All of which would be instantly better without homework. If the kids came home and could just jet out and play (or in my daughter’s case, preen), and If I didn’t have to task-master biology experiments or rush to the library to check out books on Greek Mythology while they finished their algebra, we could all sit around the dinner table to a home cooked meal and talk about real stuff (in my daughter’s case, preening) and just be together.

3 thoughts on “Guest Blogger: Down with Homework

  1. You frigging good people are morons on this issue. There is nothing wrong with homework if it is 90%
    achievable. In other words if a child did it alone, he/she
    would get 90% of the answers. That means that the child would have to stretch a little to get a perfect score on the assignment. THE PROBLEM IS THAT AT THE PRESENT TIME TEACHERS, FOR THE MOST PART,
    GIVE THE SAME DAMN ASISIGNMENT TO THE WHOLE CLASS. THAT IS A LITTLE LIKE GIVING
    THE SAME MEDICINE TO ALL YOUR PATIENTS IF YOU WERE A DOCTOR.
    A given 5th grade class has thirty children with widely
    varying abilities, anywhere from third grade level to maybe
    as high as eighth grade in some skill levels.
    You ought to be spending some time finding out if your
    child’s needs are being met. For the most part the kids in
    the top 15 to 20% are shackled to the children in the
    bottom 20 to 30 per-centile. Of course that may not be
    true if you have a GATE program. We are negleting the
    gifted in many school districts because it has been branded eletist.

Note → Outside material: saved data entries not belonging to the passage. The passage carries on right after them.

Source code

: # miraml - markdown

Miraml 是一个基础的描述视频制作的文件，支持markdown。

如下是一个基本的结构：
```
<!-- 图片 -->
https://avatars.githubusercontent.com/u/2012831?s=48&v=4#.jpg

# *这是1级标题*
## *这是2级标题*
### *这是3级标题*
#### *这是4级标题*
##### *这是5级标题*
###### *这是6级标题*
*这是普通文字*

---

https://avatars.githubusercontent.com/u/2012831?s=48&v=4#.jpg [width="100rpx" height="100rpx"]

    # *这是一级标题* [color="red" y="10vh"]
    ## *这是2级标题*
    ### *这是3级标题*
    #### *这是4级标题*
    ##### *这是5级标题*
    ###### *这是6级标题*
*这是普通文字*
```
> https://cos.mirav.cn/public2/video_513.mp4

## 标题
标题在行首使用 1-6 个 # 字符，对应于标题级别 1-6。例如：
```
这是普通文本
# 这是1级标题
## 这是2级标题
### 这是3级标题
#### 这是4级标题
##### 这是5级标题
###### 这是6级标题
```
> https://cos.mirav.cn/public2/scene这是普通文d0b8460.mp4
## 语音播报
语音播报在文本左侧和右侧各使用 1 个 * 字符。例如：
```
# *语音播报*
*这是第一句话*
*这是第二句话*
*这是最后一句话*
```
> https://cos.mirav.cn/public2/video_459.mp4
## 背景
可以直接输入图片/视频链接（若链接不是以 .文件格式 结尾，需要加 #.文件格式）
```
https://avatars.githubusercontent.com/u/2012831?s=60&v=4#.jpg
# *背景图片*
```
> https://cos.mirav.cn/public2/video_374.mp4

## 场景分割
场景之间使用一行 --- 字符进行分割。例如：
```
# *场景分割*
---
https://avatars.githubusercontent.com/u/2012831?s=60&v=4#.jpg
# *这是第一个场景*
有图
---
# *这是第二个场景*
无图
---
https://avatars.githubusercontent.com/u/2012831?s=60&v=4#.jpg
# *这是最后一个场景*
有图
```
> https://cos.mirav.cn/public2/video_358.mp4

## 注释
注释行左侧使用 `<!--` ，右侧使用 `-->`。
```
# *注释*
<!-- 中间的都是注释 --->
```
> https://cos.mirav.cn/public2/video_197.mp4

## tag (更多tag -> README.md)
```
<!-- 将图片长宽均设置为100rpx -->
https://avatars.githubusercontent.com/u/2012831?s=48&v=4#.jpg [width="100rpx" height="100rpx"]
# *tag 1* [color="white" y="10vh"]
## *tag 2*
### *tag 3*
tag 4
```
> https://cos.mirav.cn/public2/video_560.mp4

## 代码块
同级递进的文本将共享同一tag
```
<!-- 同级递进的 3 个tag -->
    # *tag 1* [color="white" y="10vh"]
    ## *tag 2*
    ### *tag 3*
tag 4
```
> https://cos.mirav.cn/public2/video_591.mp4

    A good excercise for you would be to check out the
    people who are sending their kids to private schools.
    Check out the standards set by some of these schools.

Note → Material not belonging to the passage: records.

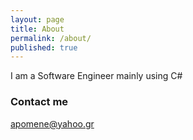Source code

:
 ```yaml
---
layout: page
title: About
permalink: /about/
published: true
---
```


I am a Software Engineer mainly using C#




### Contact me

[apomene@yahoo.gr](mailto:apomene@yahoo.gr)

    Ask them how they are meeting the specific needs of
    their students. PHYSICALLY, MENTALLY AND SOCIALLY. Unless it is a church school, you will have to
    consider the spiritual and moral aspects of your child’s education yourself.
    The rest of this is to CHRISTOPER “G” GARLINGTON.

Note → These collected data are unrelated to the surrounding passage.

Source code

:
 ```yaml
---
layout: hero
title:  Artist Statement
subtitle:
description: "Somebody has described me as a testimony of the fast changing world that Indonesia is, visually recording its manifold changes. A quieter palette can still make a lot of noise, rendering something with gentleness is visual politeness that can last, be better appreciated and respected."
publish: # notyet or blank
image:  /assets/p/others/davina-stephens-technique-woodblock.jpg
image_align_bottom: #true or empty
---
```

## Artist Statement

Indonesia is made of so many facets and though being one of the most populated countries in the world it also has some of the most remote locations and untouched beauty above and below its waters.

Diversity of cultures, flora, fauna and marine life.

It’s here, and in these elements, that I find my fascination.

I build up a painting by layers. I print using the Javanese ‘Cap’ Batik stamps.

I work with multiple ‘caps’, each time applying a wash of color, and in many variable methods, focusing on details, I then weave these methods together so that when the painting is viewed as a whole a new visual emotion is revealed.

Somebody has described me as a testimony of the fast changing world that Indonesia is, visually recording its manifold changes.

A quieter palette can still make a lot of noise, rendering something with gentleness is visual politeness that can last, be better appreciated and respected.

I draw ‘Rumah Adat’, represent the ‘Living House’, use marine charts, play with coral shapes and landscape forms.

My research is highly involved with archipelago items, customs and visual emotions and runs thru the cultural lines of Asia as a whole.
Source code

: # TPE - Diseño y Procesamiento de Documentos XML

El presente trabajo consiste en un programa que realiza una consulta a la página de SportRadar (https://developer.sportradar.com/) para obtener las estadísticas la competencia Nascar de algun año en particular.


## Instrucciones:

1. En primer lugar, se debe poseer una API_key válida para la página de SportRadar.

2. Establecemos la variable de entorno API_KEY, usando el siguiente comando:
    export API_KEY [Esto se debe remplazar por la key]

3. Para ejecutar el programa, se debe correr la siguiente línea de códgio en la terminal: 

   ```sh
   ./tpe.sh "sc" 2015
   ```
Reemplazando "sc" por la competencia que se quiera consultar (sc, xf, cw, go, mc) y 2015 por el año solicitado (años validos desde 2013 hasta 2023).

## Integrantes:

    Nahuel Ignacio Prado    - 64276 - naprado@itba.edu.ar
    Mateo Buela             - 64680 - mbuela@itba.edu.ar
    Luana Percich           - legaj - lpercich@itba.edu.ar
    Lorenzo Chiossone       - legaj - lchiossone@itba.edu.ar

    Mr. “G”, I am surprised that you did not also add to your bumper sticker, in Latin of course, ” and she has a DAD who is just as damn smart or smarter, maybe.” Actually you should probably pull a trailer with a
    capability of having two 4×8 bulletin boards on each side
    to give you the room you need for your message or with
    the added space, your messages.
    lActually it would be easier if only the students who
    qualified for LPSH were to also qualify their parents to be
    the only ones in town permitted to drive a Golden Cadillac or whatever. FOR MR. G. 707-644-0889
    I hope you do not think I am taking your plight lightly. I know you have some bright people concerned with this
    problem and rightly so. Some suggestions follow.
    1. No blanket condemnation of homework
    2. Homework should meet the needs of the children.
    3. No busy work. Maybe ten hours a month limit.